-- Work instruction --
Please find the number of lines in the material below where the string "http" occurs, and give only that number.

/---

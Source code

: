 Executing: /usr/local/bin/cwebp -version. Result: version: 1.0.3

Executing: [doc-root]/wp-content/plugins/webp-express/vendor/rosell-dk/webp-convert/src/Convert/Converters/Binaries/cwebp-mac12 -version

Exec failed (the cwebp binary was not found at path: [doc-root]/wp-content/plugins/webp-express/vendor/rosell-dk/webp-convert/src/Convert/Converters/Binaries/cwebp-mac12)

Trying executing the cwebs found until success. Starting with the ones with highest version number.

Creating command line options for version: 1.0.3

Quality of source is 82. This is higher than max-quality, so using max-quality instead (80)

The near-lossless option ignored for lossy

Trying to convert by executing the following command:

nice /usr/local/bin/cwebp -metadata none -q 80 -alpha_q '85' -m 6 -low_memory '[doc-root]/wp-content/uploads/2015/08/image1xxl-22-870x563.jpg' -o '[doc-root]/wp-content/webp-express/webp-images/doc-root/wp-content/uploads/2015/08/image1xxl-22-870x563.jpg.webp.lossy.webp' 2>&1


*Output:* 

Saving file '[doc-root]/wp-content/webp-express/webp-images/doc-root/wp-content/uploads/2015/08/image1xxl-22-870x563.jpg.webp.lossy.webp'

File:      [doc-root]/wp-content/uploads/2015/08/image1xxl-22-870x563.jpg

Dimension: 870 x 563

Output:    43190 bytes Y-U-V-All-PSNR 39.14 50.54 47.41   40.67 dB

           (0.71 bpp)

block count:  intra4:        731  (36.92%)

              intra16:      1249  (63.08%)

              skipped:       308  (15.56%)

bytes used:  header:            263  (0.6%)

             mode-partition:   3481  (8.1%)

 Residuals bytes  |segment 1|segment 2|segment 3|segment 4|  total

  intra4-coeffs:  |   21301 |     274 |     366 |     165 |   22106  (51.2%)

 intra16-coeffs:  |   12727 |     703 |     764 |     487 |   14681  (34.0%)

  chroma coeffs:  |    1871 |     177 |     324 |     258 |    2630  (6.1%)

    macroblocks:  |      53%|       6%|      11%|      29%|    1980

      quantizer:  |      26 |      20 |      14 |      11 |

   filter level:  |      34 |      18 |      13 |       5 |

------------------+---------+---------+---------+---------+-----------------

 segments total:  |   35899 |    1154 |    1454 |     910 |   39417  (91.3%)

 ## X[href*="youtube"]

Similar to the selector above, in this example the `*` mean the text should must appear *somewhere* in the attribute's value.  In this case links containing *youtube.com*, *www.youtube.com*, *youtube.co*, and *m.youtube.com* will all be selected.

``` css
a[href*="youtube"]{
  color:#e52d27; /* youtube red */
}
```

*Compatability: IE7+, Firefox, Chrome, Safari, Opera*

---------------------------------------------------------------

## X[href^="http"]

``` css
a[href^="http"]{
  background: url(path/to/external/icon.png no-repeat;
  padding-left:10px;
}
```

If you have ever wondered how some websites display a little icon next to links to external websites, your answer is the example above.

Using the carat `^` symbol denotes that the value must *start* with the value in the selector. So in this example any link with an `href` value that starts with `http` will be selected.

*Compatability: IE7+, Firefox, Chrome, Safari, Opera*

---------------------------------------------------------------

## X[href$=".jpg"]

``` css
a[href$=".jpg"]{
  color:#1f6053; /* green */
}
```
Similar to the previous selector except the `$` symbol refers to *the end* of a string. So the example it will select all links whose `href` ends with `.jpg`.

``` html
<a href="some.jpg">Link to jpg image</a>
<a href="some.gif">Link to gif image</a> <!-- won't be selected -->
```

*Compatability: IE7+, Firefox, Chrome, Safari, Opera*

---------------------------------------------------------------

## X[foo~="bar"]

\---

-- Final answer --
3